In article <[email protected]>,
"Michael" <[email protected]> wrote:

> I saw key limes for sale at the Kroger just a couple weeks ago,
> Bob. You've got my curiousity up as to what kind of effect it
> would have on the taste. Hmm... wonder how many it would
> take to get the half cut I need for a pie? A wheelbarrow load?
>
> I'll be down at Key West next week. If I sober up long enough
> to know where I'm at (just kidding), I might try to find some key
> limes.
>
> Michael


Chances are you won't find many homegrown key limes for sale in Key
West. That's because most of the key lime trees were wiped out in
hurricanes years ago. In addition, there's not a whole lot of arable
land in the Keys due to rampant development. The key limes you find in
the grocery stores mostly come from Mexico.

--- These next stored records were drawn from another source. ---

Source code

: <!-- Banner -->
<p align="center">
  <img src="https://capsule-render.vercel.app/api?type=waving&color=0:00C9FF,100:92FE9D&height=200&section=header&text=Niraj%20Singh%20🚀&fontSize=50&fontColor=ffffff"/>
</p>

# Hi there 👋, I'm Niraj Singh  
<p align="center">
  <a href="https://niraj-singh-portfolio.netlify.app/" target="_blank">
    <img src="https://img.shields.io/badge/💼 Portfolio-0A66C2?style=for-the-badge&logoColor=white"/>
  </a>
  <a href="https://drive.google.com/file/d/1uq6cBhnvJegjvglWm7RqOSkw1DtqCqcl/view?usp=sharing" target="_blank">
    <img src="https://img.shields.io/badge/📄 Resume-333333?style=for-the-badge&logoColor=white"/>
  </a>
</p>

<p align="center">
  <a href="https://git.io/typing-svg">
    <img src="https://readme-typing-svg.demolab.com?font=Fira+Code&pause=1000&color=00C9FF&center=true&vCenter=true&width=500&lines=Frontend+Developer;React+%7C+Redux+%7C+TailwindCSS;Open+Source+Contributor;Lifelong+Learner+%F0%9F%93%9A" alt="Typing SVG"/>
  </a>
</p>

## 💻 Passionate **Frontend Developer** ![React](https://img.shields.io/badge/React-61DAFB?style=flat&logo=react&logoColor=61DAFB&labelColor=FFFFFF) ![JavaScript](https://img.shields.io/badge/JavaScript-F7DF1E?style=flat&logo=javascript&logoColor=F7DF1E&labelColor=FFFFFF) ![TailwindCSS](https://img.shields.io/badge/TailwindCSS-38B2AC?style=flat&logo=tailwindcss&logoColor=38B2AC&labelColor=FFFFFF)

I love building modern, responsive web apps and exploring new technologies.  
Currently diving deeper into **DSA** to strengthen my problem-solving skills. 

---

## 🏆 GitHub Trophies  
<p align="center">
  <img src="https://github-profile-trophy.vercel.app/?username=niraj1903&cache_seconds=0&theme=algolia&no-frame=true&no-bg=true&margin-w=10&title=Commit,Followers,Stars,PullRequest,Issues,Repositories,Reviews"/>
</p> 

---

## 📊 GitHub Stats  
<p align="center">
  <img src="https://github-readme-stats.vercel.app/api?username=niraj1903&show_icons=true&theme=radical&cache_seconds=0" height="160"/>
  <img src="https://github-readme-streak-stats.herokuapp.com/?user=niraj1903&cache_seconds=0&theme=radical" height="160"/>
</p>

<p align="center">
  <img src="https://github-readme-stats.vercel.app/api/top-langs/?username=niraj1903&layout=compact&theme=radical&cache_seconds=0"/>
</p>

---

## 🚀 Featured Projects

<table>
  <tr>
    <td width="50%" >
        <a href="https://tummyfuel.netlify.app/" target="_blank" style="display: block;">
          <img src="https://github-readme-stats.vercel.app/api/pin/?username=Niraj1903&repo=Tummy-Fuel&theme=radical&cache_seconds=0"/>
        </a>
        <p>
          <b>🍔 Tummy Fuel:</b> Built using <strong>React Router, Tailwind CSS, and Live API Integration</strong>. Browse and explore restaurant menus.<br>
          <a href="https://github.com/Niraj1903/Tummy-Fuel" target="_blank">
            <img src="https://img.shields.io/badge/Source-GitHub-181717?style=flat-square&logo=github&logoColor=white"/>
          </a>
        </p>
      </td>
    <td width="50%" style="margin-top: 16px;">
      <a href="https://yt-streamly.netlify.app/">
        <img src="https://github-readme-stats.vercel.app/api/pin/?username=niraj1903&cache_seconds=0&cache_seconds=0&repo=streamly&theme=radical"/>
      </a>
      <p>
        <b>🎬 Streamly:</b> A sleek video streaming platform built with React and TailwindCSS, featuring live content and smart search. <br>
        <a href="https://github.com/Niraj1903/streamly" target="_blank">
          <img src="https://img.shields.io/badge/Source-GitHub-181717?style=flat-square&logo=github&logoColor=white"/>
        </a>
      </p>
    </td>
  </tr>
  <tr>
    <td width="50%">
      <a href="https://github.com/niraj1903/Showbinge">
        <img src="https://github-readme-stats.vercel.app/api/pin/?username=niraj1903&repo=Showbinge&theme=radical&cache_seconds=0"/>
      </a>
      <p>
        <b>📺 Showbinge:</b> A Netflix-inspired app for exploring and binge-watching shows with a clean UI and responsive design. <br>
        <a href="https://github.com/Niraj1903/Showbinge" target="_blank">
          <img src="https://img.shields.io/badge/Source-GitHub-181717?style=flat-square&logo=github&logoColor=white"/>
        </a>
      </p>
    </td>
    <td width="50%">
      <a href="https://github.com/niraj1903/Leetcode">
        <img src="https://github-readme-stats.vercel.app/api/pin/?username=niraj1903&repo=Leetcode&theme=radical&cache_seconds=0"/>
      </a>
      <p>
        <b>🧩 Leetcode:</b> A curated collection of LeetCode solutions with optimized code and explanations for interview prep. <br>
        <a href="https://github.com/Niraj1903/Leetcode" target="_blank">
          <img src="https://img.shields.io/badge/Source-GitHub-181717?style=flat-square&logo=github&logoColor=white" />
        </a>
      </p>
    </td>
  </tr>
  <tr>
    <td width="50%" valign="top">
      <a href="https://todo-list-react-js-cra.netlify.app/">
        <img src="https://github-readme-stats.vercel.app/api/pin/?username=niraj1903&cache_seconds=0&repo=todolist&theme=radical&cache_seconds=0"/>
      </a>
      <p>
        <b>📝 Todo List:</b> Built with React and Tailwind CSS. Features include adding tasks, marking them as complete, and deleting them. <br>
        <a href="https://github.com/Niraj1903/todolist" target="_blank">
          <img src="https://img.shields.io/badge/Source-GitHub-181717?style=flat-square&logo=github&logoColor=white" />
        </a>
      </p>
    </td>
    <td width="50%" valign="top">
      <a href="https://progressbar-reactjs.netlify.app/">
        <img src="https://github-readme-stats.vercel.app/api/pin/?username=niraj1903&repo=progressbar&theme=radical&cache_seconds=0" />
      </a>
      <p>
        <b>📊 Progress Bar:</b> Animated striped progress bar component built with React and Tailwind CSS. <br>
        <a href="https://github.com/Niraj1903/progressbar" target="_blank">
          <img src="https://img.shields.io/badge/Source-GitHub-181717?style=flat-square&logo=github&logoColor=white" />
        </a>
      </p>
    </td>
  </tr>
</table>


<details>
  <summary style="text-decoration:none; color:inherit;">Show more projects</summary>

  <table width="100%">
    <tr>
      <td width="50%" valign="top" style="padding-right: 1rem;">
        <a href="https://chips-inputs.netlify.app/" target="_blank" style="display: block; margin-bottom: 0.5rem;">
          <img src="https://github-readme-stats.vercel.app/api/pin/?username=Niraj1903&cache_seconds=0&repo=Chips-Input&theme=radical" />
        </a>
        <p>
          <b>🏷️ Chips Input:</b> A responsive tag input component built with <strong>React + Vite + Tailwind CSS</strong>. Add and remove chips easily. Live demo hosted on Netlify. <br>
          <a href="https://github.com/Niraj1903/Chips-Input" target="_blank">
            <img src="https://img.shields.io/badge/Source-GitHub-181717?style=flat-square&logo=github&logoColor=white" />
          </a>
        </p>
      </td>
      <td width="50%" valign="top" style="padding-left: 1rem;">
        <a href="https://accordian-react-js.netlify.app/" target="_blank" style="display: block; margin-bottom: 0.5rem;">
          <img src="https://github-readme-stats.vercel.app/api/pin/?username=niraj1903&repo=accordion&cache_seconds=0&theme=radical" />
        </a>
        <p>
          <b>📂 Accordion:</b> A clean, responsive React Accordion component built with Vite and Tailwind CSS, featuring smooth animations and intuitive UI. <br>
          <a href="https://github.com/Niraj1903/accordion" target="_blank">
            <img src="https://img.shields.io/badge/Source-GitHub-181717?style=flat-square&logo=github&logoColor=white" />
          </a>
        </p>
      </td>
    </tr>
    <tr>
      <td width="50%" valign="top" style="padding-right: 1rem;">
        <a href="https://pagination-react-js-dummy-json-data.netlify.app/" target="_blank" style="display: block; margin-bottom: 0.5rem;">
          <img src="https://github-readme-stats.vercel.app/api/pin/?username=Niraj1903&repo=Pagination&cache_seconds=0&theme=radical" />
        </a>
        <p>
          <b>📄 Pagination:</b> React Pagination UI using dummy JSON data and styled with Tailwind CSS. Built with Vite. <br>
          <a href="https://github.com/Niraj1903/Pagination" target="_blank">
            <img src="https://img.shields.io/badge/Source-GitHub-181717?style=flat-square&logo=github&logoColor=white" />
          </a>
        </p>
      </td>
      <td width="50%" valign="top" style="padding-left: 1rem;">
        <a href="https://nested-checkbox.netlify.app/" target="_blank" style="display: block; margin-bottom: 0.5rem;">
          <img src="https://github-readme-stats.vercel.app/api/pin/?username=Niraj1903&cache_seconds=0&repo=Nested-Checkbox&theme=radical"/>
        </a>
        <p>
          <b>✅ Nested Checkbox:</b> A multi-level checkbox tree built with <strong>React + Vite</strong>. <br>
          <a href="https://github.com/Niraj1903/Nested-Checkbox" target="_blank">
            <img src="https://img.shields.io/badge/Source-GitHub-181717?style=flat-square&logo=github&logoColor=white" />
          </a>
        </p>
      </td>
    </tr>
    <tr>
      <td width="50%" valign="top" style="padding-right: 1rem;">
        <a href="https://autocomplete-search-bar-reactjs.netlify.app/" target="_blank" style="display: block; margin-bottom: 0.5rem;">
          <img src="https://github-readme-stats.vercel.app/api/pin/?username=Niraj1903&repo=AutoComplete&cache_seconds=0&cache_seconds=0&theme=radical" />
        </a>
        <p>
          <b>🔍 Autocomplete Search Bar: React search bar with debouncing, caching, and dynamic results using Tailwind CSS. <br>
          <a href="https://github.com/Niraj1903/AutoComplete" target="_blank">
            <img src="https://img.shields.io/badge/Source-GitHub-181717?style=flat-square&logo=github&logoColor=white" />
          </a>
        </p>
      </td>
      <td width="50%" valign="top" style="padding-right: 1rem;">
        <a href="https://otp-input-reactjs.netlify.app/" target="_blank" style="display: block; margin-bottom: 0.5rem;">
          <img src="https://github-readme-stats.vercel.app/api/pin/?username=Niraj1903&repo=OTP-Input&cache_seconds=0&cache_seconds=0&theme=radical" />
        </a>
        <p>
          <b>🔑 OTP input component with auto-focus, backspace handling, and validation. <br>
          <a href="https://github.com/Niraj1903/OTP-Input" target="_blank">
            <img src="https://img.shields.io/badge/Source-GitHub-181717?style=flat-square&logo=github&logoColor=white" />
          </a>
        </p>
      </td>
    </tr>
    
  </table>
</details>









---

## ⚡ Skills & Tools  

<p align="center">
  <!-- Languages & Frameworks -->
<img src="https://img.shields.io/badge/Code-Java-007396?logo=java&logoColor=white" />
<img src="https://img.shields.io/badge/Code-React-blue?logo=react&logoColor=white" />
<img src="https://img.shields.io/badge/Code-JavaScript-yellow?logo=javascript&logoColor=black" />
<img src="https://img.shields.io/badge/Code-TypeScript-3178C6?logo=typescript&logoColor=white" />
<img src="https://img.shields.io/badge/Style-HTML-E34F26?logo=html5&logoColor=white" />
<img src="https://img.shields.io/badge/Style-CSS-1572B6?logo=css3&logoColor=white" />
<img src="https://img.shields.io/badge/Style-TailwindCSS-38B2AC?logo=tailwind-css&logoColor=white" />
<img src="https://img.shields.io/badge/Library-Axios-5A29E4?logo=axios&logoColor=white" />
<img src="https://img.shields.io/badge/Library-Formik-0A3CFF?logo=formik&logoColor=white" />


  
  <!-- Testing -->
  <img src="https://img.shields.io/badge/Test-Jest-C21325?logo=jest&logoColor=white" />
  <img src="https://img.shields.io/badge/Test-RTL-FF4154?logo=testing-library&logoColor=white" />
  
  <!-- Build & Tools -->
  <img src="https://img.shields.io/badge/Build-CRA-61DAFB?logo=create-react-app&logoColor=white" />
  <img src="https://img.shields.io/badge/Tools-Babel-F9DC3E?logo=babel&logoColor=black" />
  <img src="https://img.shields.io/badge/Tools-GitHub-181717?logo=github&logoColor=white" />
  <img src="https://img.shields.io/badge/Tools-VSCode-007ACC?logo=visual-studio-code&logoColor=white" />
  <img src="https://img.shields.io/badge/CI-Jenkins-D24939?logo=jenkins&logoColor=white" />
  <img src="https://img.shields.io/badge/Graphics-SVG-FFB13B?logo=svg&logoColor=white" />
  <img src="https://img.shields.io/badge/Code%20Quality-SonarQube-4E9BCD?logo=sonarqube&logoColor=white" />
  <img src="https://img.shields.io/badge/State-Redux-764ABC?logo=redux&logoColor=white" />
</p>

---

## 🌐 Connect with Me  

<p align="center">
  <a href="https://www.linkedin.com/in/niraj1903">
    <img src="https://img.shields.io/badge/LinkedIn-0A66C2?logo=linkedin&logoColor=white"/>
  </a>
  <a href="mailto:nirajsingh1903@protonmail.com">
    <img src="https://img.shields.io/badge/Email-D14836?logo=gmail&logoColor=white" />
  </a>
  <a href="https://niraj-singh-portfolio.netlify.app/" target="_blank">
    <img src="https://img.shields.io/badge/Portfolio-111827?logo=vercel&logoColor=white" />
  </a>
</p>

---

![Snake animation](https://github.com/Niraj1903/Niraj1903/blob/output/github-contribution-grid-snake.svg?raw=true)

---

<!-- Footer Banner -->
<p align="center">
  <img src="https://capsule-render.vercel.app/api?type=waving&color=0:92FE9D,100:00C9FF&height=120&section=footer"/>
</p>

You need a Mexican-style lime juicer to get the maximum amount of juice
out of the key limes. These are the juicers that basically turn the
fruit halves inside out. You'll get arthritis squeezing them with a
conventional juicer.

Cindy

--
C.J. Fuller

Delete the obvious to email me
 
On Mon 14 Mar 2005 03:31:48p, Cindy Fuller wrote in rec.food.cooking:

> In article <[email protected]>,
> "Michael" <[email protected]> wrote:
>
>> I saw key limes for sale at the Kroger just a couple weeks ago,
>> Bob. You've got my curiousity up as to what kind of effect it
>> would have on the taste. Hmm... wonder how many it would
>> take to get the half cut I need for a pie? A wheelbarrow load?
>>
>> I'll be down at Key West next week. If I sober up long enough
>> to know where I'm at (just kidding), I might try to find some key
>> limes.
>>
>> Michael

>
> Chances are you won't find many homegrown key limes for sale in Key
> West. That's because most of the key lime trees were wiped out in
> hurricanes years ago. In addition, there's not a whole lot of arable
> land in the Keys due to rampant development. The key limes you find in
> the grocery stores mostly come from Mexico.
>
> You need a Mexican-style lime juicer to get the maximum amount of juice
> out of the key limes. These are the juicers that basically turn the
> fruit halves inside out. You'll get arthritis squeezing them with a
> conventional juicer.
>
> Cindy
>


I use an electric reamer/juicer that has several different cone sizes. It
works better than anything else I'vde tried.

Wayne
 
Cindy Fuller wrote:

> Chances are you won't find many homegrown key limes for sale in Key
> West. That's because most of the key lime trees were wiped out in
> hurricanes years ago. In addition, there's not a whole lot of arable


> land in the Keys due to rampant development. The key limes you find

in
> the grocery stores mostly come from Mexico.


Right. One of the few times I found them was at a Wal-Mart at the Lake
of the Ozarks. There were two dozen limes in the bad, they produced
something like a cup of juice as I recall.

> You need a Mexican-style lime juicer to get the maximum amount of

juice
> out of the key limes. These are the juicers that basically turn the
> fruit halves inside out. You'll get arthritis squeezing them with a
> conventional juicer.


I found my squeezer at the local Mexican grocery store.